A quoi bon que nos politiques et nos media nous rabâchent sans cesse les oreilles avec l’empreinte écologique, la pollution de l’air et le réchauffement climatique, si ce n’est que pour nous donner mauvaise conscience, mais sans prendre de mesures pertinentes (pas cette circulation alternée quelques jours par an quand la pollution est trop flag!), courageuses et surtout communes. Parce que c’est bien beau que je me fasse mon vélo pour aller travailler (ce qui est au demeurant très plaisant), mais si la majorité d’entre nous continuent à prendre la voiture, à quoi bon ?
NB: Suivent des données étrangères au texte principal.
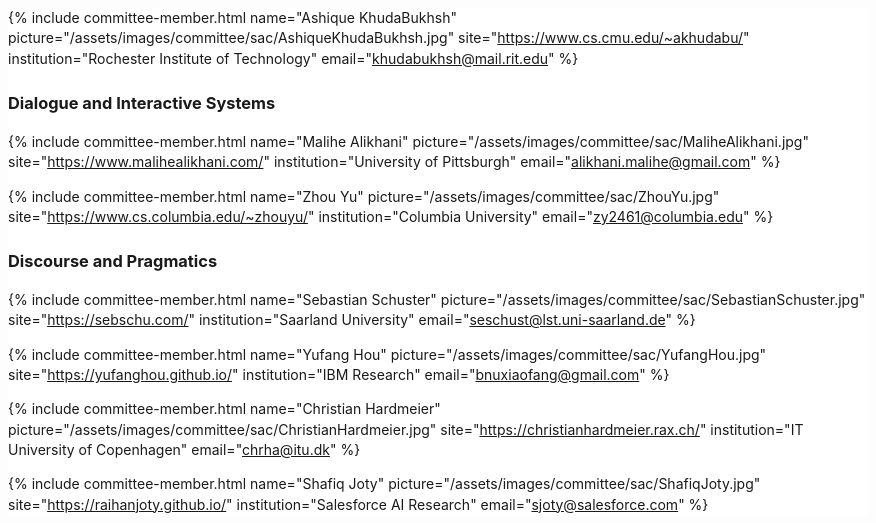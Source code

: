 {% include committee-member.html
   name="Ashique KhudaBukhsh"
   picture="/assets/images/committee/sac/AshiqueKhudaBukhsh.jpg"
   site="https://www.cs.cmu.edu/~akhudabu/"
   institution="Rochester Institute of Technology"
   email="khudabukhsh@mail.rit.edu"
%}


### Dialogue and Interactive Systems
{% include committee-member.html
   name="Malihe Alikhani"
   picture="/assets/images/committee/sac/MaliheAlikhani.jpg"
   site="https://www.malihealikhani.com/"
   institution="University of Pittsburgh"
   email="alikhani.malihe@gmail.com"
%}

{% include committee-member.html
   name="Zhou Yu"
   picture="/assets/images/committee/sac/ZhouYu.jpg"
   site="https://www.cs.columbia.edu/~zhouyu/"
   institution="Columbia University"
   email="zy2461@columbia.edu"
%}

### Discourse and Pragmatics
{% include committee-member.html
   name="Sebastian Schuster"
   picture="/assets/images/committee/sac/SebastianSchuster.jpg"
   site="https://sebschu.com/"
   institution="Saarland University"
   email="seschust@lst.uni-saarland.de"
%}

{% include committee-member.html
   name="Yufang Hou"
   picture="/assets/images/committee/sac/YufangHou.jpg"
   site="https://yufanghou.github.io/"
   institution="IBM Research"
   email="bnuxiaofang@gmail.com"
%}

{% include committee-member.html
   name="Christian Hardmeier"
   picture="/assets/images/committee/sac/ChristianHardmeier.jpg"
   site="https://christianhardmeier.rax.ch/"
   institution="IT University of Copenhagen"
   email="chrha@itu.dk"
%}

{% include committee-member.html
   name="Shafiq Joty"
   picture="/assets/images/committee/sac/ShafiqJoty.jpg"
   site="https://raihanjoty.github.io/"
   institution="Salesforce AI Research"
   email="sjoty@salesforce.com"
%}
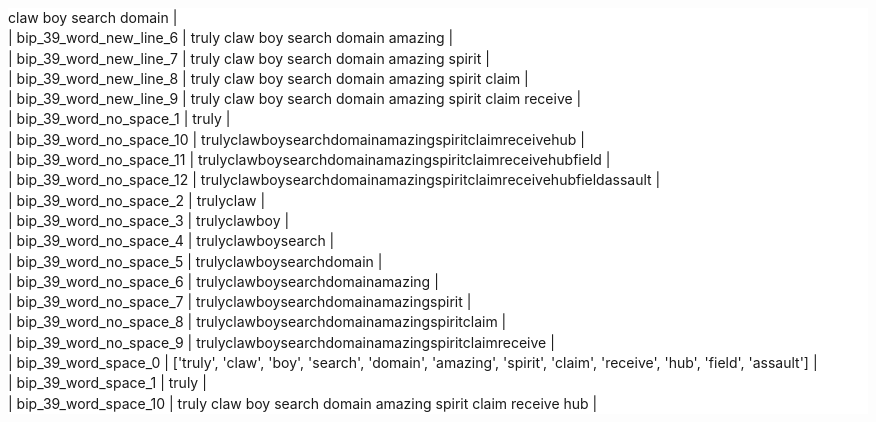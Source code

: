 claw
boy
search
domain |  
| bip_39_word_new_line_6 | truly
claw
boy
search
domain
amazing |  
| bip_39_word_new_line_7 | truly
claw
boy
search
domain
amazing
spirit |  
| bip_39_word_new_line_8 | truly
claw
boy
search
domain
amazing
spirit
claim |  
| bip_39_word_new_line_9 | truly
claw
boy
search
domain
amazing
spirit
claim
receive |  
| bip_39_word_no_space_1 | truly |  
| bip_39_word_no_space_10 | trulyclawboysearchdomainamazingspiritclaimreceivehub |  
| bip_39_word_no_space_11 | trulyclawboysearchdomainamazingspiritclaimreceivehubfield |  
| bip_39_word_no_space_12 | trulyclawboysearchdomainamazingspiritclaimreceivehubfieldassault |  
| bip_39_word_no_space_2 | trulyclaw |  
| bip_39_word_no_space_3 | trulyclawboy |  
| bip_39_word_no_space_4 | trulyclawboysearch |  
| bip_39_word_no_space_5 | trulyclawboysearchdomain |  
| bip_39_word_no_space_6 | trulyclawboysearchdomainamazing |  
| bip_39_word_no_space_7 | trulyclawboysearchdomainamazingspirit |  
| bip_39_word_no_space_8 | trulyclawboysearchdomainamazingspiritclaim |  
| bip_39_word_no_space_9 | trulyclawboysearchdomainamazingspiritclaimreceive |  
| bip_39_word_space_0 | ['truly', 'claw', 'boy', 'search', 'domain', 'amazing', 'spirit', 'claim', 'receive', 'hub', 'field', 'assault'] |  
| bip_39_word_space_1 | truly |  
| bip_39_word_space_10 | truly claw boy search domain amazing spirit claim receive hub |  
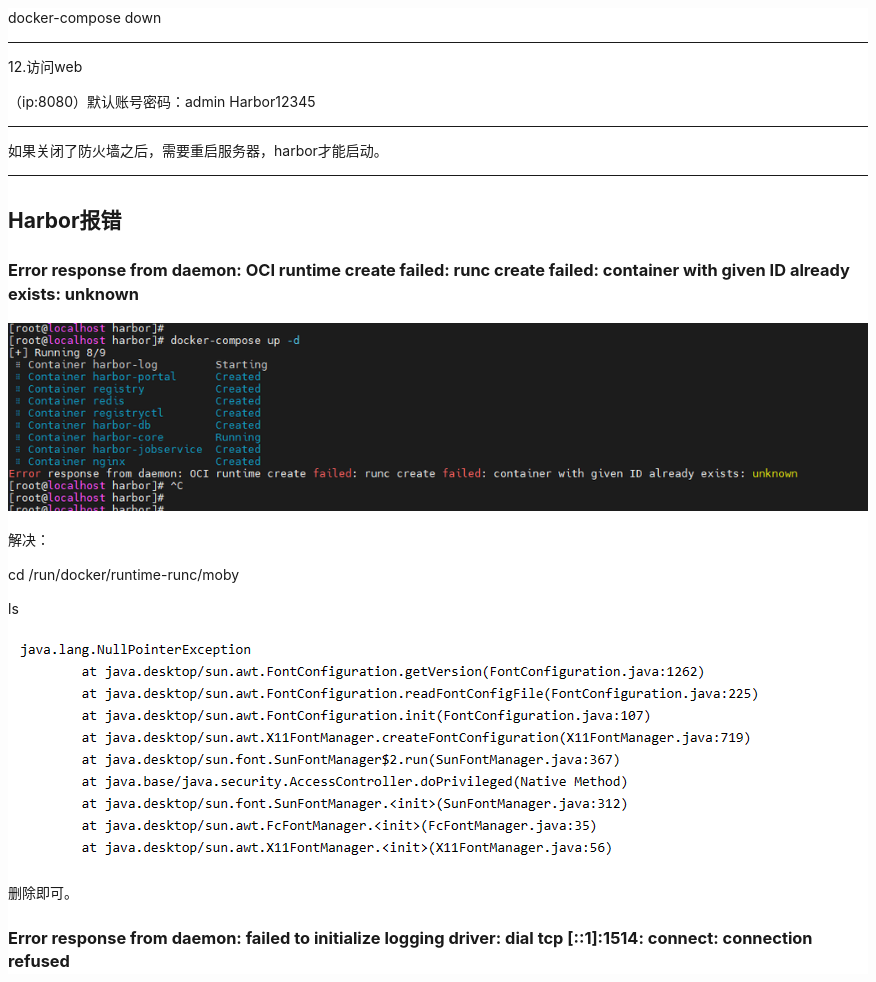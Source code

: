docker-compose down

------

12.访问web

（ip:8080）默认账号密码：admin     Harbor12345

------

如果关闭了防火墙之后，需要重启服务器，harbor才能启动。

------

## Harbor报错

### Error response from daemon: OCI runtime create failed: runc create failed: container with given ID already exists: unknown

![img](media/img.png)

解决：

cd /run/docker/runtime-runc/moby

ls

![img](media/img-1.png)

删除即可。

### Error response from daemon: failed to initialize logging driver: dial tcp [::1]:1514: connect: connection refused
Et je dis ça, j’ai bien conscience qu’une grande partie des automobilistes n’a pas le choix : travail trop loin, nécessité de mobilité en journée, gain de temps conséquent dans une journée déjà bien chargée, … Et justement, comment peut-on nous exhorter à vivre mieux, si le mode de vie qu’on nous impose alors nous rendrait infernal le rythme de vie du “vivre mieux”.
Mais malheureusement, ceux qui nous le demandent sont ceux qui en ont le plus rien à foutre, l’écologie fait vendre de toute façon, elle fait élire. Le métier de nos dirigeants n’est pas de rendre notre société durable, nos citoyens plus unis, les richesses mieux réparties. Leur métier est de vendre du rêve (i.e: du mensonge) et de rendre des comptes à ceux qui les font élire. Et ceux qui les font élire, c’est pas nous ! Nous, on ne finance pas leur campagne, on ne les rencontre pas au restaurant. Ces personnes, ce sont ceux dont la survie dépend toujours du modèle économique qui m’empêche de simplement respirer sans porter de masque. Respirer bordel ! On ne peut plus faire un acte aussi simple sans protection, et le monde continue de tourner comme si de rien était. Enfin, nos dirigeants continuent comme si de rien était, parce que nous, on en a marre depuis longtemps. Mais j’imagine que l’avis des gens ne compte que pendant les élections. Après, devoir de silence. Lincoln disait que la démocratie était le gouvernement du peuple, par le peuple, pour le peuple. On en est très loin.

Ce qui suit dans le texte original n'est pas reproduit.